WhatsApp Data Breach: 75 Crore Indian Users' Info Exposed
WhatsApp Data Scrape: 75 Crore Indian Users Exposed

Massive WhatsApp Data Exposure Impacts 75 Crore Indian Users

In a startling revelation that has raised serious privacy concerns, security researchers have successfully scraped phone numbers linked to over 3.5 billion active WhatsApp accounts worldwide, with India bearing the brunt of this exposure. The study, published on November 18, 2025, reveals that approximately 750 million (75 crore) Indian users had their data compromised, making India the most affected country globally.

How Researchers Harvested User Data

The security breach was executed by a team of computer scientists from the University of Vienna in Austria, who exploited WhatsApp's contact-discovery feature. This functionality, which allows users to see if their contacts are registered on WhatsApp, became the gateway for large-scale data harvesting.

The researchers managed to extract publicly displayed profile photos of 62% Indian users, amounting to approximately 46.5 crore people. Beyond photos, the data scraping included other sensitive profile information such as 'About' text, companion-device usage patterns, and business account details.

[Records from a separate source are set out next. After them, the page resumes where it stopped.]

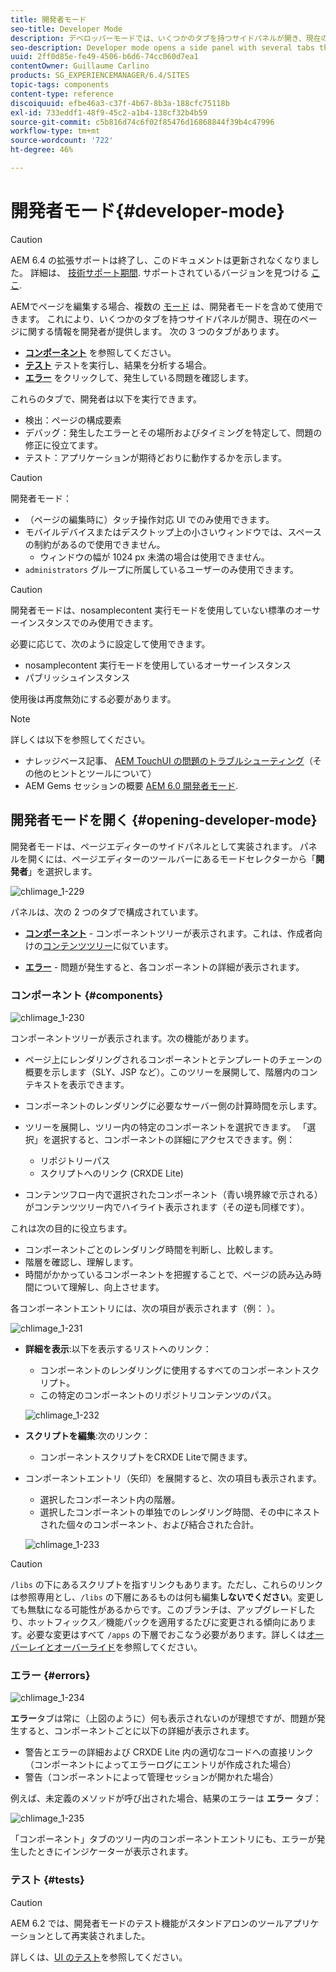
 ```yaml
---
title: 開発者モード
seo-title: Developer Mode
description: デベロッパーモードでは、いくつかのタブを持つサイドパネルが開き、現在のページに関する情報をデベロッパーに提供します
seo-description: Developer mode opens a side panel with several tabs that provide a developer with infomation about the current page
uuid: 2ff0d85e-fe49-4506-b6d6-74cc060d7ea1
contentOwner: Guillaume Carlino
products: SG_EXPERIENCEMANAGER/6.4/SITES
topic-tags: components
content-type: reference
discoiquuid: efbe46a3-c37f-4b67-8b3a-188cfc75118b
exl-id: 733eddf1-48f9-45c2-a1b4-138cf32b4b59
source-git-commit: c5b816d74c6f02f85476d16868844f39b4c47996
workflow-type: tm+mt
source-wordcount: '722'
ht-degree: 46%

---
```


# 開発者モード{#developer-mode}

>[!CAUTION]
>
>AEM 6.4 の拡張サポートは終了し、このドキュメントは更新されなくなりました。 詳細は、 [技術サポート期間](https://helpx.adobe.com/jp/support/programs/eol-matrix.html). サポートされているバージョンを見つける [ここ](https://experienceleague.adobe.com/docs/?lang=ja).

AEMでページを編集する場合、複数の [モード](/help/sites-authoring/author-environment-tools.md#page-modes) は、開発者モードを含めて使用できます。 これにより、いくつかのタブを持つサイドパネルが開き、現在のページに関する情報を開発者が提供します。 次の 3 つのタブがあります。

* **[コンポーネント](#components)** を参照してください。
* **[テスト](#tests)** テストを実行し、結果を分析する場合。
* **[エラー](#errors)** をクリックして、発生している問題を確認します。

これらのタブで、開発者は以下を実行できます。

* 検出：ページの構成要素
* デバッグ：発生したエラーとその場所およびタイミングを特定して、問題の修正に役立てます。
* テスト：アプリケーションが期待どおりに動作するかを示します。

>[!CAUTION]
>
>開発者モード：
>
>* （ページの編集時に）タッチ操作対応 UI でのみ使用できます。
>* モバイルデバイスまたはデスクトップ上の小さいウィンドウでは、スペースの制約があるので使用できません。
   >   * ウィンドウの幅が 1024 px 未満の場合は使用できません。
>* `administrators` グループに所属しているユーザーのみ使用できます。


>[!CAUTION]
>
>開発者モードは、nosamplecontent 実行モードを使用していない標準のオーサーインスタンスでのみ使用できます。
>
>必要に応じて、次のように設定して使用できます。
>
>* nosamplecontent 実行モードを使用しているオーサーインスタンス
>* パブリッシュインスタンス
>
>使用後は再度無効にする必要があります。

>[!NOTE]
>
>詳しくは以下を参照してください。
>
>* ナレッジベース記事、 [AEM TouchUI の問題のトラブルシューティング](https://helpx.adobe.com/jp/experience-manager/kb/troubleshooting-aem-touchui-issues.html)（その他のヒントとツールについて）
>* AEM Gems セッションの概要 [AEM 6.0 開発者モード](https://experienceleague.adobe.com/docs/experience-manager-gems-events/gems/gems2014/aem-developer-mode.html).


## 開発者モードを開く {#opening-developer-mode}

開発者モードは、ページエディターのサイドパネルとして実装されます。 パネルを開くには、ページエディターのツールバーにあるモードセレクターから「**開発者**」を選択します。

![chlimage_1-229](assets/chlimage_1-229.png)

パネルは、次の 2 つのタブで構成されています。

* **[コンポーネント](/help/sites-developing/developer-mode.md#components)** - コンポーネントツリーが表示されます。これは、作成者向けの[コンテンツツリー](/help/sites-authoring/author-environment-tools.md#content-tree)に似ています。

* **[エラー](/help/sites-developing/developer-mode.md#errors)** - 問題が発生すると、各コンポーネントの詳細が表示されます。

### コンポーネント {#components}

![chlimage_1-230](assets/chlimage_1-230.png)

コンポーネントツリーが表示されます。次の機能があります。

* ページ上にレンダリングされるコンポーネントとテンプレートのチェーンの概要を示します（SLY、JSP など）。このツリーを展開して、階層内のコンテキストを表示できます。
* コンポーネントのレンダリングに必要なサーバー側の計算時間を示します。
* ツリーを展開し、ツリー内の特定のコンポーネントを選択できます。 「選択」を選択すると、コンポーネントの詳細にアクセスできます。例：

   * リポジトリーパス
   * スクリプトへのリンク (CRXDE Lite)

* コンテンツフロー内で選択されたコンポーネント（青い境界線で示される）がコンテンツツリー内でハイライト表示されます（その逆も同様です）。

これは次の目的に役立ちます。

* コンポーネントごとのレンダリング時間を判断し、比較します。
* 階層を確認し、理解します。
* 時間がかかっているコンポーネントを把握することで、ページの読み込み時間について理解し、向上させます。

各コンポーネントエントリには、次の項目が表示されます（例： ）。

![chlimage_1-231](assets/chlimage_1-231.png)

* **詳細を表示**:以下を表示するリストへのリンク：

   * コンポーネントのレンダリングに使用するすべてのコンポーネントスクリプト。
   * この特定のコンポーネントのリポジトリコンテンツのパス。

   ![chlimage_1-232](assets/chlimage_1-232.png)

* **スクリプトを編集**:次のリンク：

   * コンポーネントスクリプトをCRXDE Liteで開きます。

* コンポーネントエントリ（矢印）を展開すると、次の項目も表示されます。

   * 選択したコンポーネント内の階層。
   * 選択したコンポーネントの単独でのレンダリング時間、その中にネストされた個々のコンポーネント、および結合された合計。

   ![chlimage_1-233](assets/chlimage_1-233.png)

>[!CAUTION]
>
>`/libs` の下にあるスクリプトを指すリンクもあります。ただし、これらのリンクは参照専用とし、`/libs` の下層にあるものは何も編集&#x200B;**しないでください**。変更しても無駄になる可能性があるからです。このブランチは、アップグレードしたり、ホットフィックス／機能パックを適用するたびに変更される傾向にあります。必要な変更はすべて `/apps` の下層でおこなう必要があります。詳しくは[オーバーレイとオーバーライド](/help/sites-developing/overlays.md)を参照してください。

### エラー {#errors}

![chlimage_1-234](assets/chlimage_1-234.png)

**エラー**&#x200B;タブは常に（上図のように）何も表示されないのが理想ですが、問題が発生すると、コンポーネントごとに以下の詳細が表示されます。

* 警告とエラーの詳細および CRXDE Lite 内の適切なコードへの直接リンク（コンポーネントによってエラーログにエントリが作成された場合）
* 警告（コンポーネントによって管理セッションが開かれた場合）

例えば、未定義のメソッドが呼び出された場合、結果のエラーは **エラー** タブ：

![chlimage_1-235](assets/chlimage_1-235.png)

「コンポーネント」タブのツリー内のコンポーネントエントリにも、エラーが発生したときにインジケーターが表示されます。

### テスト {#tests}

>[!CAUTION]
>
>AEM 6.2 では、開発者モードのテスト機能がスタンドアロンのツールアプリケーションとして再実装されました。
>
>詳しくは、[UI のテスト](/help/sites-developing/hobbes.md)を参照してください。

What makes this discovery particularly alarming is the scale and speed at which the researchers operated. They were able to probe over a hundred million phone numbers per hour without encountering effective blocking or rate-limiting measures from WhatsApp's security systems.

Timing and Legal Implications

These findings emerge at a critical juncture for India's digital privacy landscape, coming just days after the notification of the Digital Personal Data Protection (DPDP) rules. The timing highlights the ongoing challenges in implementing effective data protection measures despite legislative progress.

Under the DPDP Act, 2023, a user's phone number qualifies as digital personal data, and unauthorized processing constitutes a personal data breach. However, the law contains a significant loophole: it does not protect data that users have made publicly available through their privacy settings.

Meta, WhatsApp's parent company, declined to comment on the research findings when approached by The Indian Express. The company has since addressed the vulnerability, implementing stricter rate-limiting measures in October 2025 to prevent similar mass-scale contact discovery attempts.

Potential Risks and Consequences

The exposed data, while seemingly basic, creates substantial privacy risks. According to the research paper, malicious actors could use this information to create facial recognition-based lookup services - essentially functioning as a "reverse phone book" where individuals can be identified through their profile pictures.

The risks extend beyond facial recognition. Profile photos often contain additional sensitive elements such as license plates, street signs, or recognizable landmarks that could enable sophisticated profiling and reveal a user's identity, location, or daily environment.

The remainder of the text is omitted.